:: Supplied records ::
○ ○ ○ ○ ○ ○ ○

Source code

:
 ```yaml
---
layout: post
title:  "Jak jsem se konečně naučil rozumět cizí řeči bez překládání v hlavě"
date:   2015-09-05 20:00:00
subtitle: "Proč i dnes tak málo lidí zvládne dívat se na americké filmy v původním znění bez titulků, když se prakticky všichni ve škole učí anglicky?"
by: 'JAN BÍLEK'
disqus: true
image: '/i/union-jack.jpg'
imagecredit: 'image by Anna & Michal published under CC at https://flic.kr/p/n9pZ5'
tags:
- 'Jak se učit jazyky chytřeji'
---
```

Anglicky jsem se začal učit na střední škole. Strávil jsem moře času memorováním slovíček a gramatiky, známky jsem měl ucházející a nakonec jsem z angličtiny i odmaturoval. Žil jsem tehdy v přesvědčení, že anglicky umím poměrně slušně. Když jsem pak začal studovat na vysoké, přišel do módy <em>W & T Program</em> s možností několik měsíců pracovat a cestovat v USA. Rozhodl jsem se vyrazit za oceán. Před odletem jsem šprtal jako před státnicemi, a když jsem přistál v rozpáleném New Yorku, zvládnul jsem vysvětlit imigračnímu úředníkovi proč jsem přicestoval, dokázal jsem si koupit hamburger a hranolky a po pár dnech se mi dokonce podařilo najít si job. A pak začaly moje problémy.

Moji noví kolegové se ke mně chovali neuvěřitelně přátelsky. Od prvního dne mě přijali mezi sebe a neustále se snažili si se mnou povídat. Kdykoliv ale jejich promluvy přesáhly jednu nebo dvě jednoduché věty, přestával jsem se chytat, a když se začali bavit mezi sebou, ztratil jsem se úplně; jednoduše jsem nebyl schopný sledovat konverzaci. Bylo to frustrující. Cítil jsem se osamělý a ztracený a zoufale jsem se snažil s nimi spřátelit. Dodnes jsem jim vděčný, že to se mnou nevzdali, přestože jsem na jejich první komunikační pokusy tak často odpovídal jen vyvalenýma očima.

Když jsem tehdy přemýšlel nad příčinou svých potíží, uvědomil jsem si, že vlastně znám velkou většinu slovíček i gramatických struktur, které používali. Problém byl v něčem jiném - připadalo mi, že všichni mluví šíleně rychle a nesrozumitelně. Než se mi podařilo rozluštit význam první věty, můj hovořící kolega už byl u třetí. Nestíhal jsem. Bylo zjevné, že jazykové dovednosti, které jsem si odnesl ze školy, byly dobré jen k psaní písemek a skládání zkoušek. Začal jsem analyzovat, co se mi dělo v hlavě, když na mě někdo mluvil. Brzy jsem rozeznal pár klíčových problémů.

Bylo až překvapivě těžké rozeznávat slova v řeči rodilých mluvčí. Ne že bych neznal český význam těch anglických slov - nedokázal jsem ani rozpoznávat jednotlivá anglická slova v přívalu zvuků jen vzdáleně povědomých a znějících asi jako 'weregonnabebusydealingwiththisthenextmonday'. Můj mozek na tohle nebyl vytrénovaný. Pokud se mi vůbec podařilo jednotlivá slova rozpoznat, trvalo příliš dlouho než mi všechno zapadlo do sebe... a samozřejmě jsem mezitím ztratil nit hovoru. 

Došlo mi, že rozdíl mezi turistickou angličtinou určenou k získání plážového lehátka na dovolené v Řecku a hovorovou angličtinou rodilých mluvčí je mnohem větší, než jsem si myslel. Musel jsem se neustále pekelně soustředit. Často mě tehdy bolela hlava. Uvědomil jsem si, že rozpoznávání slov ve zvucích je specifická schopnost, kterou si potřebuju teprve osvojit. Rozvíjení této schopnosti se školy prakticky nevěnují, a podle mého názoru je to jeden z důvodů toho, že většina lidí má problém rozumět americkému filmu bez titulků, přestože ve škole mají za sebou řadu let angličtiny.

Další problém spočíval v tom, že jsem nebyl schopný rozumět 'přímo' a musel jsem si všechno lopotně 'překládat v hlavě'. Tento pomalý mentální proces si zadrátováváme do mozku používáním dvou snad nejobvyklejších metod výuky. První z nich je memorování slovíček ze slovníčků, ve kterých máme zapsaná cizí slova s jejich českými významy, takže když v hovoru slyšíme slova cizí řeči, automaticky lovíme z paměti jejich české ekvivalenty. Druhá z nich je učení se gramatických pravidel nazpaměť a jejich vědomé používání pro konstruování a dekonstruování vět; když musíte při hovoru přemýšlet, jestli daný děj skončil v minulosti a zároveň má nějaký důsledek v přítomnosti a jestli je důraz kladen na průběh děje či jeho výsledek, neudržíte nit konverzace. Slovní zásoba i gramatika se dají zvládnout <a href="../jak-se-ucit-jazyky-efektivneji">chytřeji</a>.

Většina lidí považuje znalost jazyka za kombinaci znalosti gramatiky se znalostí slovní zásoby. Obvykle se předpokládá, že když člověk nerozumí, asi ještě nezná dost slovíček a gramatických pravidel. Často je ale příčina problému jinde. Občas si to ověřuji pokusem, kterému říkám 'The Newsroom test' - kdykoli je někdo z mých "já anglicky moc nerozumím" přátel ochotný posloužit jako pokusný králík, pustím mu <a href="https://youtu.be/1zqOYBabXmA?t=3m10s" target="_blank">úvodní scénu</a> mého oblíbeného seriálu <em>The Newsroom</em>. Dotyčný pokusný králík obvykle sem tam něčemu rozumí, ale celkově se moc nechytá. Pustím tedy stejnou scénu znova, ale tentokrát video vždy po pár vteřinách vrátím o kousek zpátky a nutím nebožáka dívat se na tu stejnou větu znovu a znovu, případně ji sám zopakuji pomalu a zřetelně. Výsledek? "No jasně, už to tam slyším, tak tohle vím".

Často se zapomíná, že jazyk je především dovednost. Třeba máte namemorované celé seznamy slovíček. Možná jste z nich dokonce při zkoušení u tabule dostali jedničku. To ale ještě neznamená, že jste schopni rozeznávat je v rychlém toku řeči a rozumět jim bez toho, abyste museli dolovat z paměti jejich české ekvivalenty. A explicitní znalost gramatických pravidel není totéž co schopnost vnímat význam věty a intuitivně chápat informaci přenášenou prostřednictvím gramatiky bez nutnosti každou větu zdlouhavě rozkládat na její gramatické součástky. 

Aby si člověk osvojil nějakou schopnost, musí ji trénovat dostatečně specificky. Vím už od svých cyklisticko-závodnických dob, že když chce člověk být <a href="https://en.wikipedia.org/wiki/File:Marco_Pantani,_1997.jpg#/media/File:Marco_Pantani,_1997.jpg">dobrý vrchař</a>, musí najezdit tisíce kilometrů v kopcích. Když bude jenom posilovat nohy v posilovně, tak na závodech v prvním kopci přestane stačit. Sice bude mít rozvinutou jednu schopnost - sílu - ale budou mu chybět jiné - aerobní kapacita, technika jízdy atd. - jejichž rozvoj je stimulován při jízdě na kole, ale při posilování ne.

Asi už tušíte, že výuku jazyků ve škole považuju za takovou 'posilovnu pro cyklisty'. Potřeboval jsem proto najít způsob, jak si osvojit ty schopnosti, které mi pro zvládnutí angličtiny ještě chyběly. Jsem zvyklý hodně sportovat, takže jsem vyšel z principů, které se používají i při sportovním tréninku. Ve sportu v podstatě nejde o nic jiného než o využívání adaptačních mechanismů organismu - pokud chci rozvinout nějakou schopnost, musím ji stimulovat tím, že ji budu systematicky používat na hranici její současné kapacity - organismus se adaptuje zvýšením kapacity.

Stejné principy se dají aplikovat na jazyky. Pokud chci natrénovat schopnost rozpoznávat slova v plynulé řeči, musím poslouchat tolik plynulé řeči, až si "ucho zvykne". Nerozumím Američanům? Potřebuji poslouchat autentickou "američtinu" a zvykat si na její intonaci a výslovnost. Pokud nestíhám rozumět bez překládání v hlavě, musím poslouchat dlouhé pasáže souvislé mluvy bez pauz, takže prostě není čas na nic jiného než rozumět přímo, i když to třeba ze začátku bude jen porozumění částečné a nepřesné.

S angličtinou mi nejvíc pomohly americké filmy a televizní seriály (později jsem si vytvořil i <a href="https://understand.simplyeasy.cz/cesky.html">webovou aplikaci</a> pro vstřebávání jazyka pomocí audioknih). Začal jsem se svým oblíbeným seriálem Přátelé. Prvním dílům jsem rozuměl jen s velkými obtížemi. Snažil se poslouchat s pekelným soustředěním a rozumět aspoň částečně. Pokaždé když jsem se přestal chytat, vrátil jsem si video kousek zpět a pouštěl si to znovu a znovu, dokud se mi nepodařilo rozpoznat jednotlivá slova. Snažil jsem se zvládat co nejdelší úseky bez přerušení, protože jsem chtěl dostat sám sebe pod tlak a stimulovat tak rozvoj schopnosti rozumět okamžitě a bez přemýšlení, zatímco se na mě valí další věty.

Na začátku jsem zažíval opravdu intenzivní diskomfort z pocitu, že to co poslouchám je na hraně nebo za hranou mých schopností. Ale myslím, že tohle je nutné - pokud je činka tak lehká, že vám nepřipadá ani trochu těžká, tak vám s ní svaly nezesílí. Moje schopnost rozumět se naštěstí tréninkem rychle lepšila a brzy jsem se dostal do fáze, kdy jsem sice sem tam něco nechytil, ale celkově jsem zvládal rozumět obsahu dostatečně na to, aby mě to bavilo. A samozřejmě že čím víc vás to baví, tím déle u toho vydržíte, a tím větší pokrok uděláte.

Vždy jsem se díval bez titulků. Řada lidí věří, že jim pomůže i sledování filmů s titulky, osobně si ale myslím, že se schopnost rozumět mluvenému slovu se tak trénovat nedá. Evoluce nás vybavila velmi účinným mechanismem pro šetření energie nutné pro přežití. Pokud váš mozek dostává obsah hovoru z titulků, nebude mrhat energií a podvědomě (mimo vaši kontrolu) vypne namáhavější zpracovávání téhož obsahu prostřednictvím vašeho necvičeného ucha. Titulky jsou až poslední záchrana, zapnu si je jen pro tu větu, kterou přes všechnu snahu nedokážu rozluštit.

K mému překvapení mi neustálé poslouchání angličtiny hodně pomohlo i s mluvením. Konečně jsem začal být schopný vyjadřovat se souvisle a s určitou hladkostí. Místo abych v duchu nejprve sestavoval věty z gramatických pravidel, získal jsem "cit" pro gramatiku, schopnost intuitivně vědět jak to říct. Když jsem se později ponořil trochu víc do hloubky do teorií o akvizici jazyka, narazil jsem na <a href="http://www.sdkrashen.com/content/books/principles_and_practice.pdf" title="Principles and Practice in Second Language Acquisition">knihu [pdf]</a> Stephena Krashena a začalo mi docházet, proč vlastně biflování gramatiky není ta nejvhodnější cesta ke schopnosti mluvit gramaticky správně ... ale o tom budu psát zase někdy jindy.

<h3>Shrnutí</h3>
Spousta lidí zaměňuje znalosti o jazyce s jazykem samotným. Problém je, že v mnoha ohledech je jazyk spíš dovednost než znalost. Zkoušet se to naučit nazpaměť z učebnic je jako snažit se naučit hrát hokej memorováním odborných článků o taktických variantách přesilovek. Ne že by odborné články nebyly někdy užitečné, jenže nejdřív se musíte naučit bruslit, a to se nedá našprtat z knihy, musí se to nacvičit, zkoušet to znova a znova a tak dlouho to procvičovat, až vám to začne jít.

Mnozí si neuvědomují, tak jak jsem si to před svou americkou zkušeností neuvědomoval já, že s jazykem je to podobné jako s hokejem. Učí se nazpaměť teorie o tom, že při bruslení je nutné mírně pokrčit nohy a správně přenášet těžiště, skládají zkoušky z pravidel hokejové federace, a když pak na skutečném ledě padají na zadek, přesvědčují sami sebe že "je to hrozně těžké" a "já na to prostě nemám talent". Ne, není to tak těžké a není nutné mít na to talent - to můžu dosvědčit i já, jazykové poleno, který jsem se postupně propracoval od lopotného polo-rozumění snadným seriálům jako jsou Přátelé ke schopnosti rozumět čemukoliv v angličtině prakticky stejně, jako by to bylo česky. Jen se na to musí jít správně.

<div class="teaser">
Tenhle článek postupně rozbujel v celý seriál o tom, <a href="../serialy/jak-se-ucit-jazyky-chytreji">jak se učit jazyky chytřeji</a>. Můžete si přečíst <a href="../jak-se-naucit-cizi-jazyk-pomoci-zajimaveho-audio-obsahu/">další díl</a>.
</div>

○ ○ ○ ○ ○ ○ ○

:: Work item ::
Scan the data above. Return every line with "image" in it.

:: Expected answer ::
image: '/i/union-jack.jpg'
imagecredit: 'image by Anna & Michal published under CC at https://flic.kr/p/n9pZ5'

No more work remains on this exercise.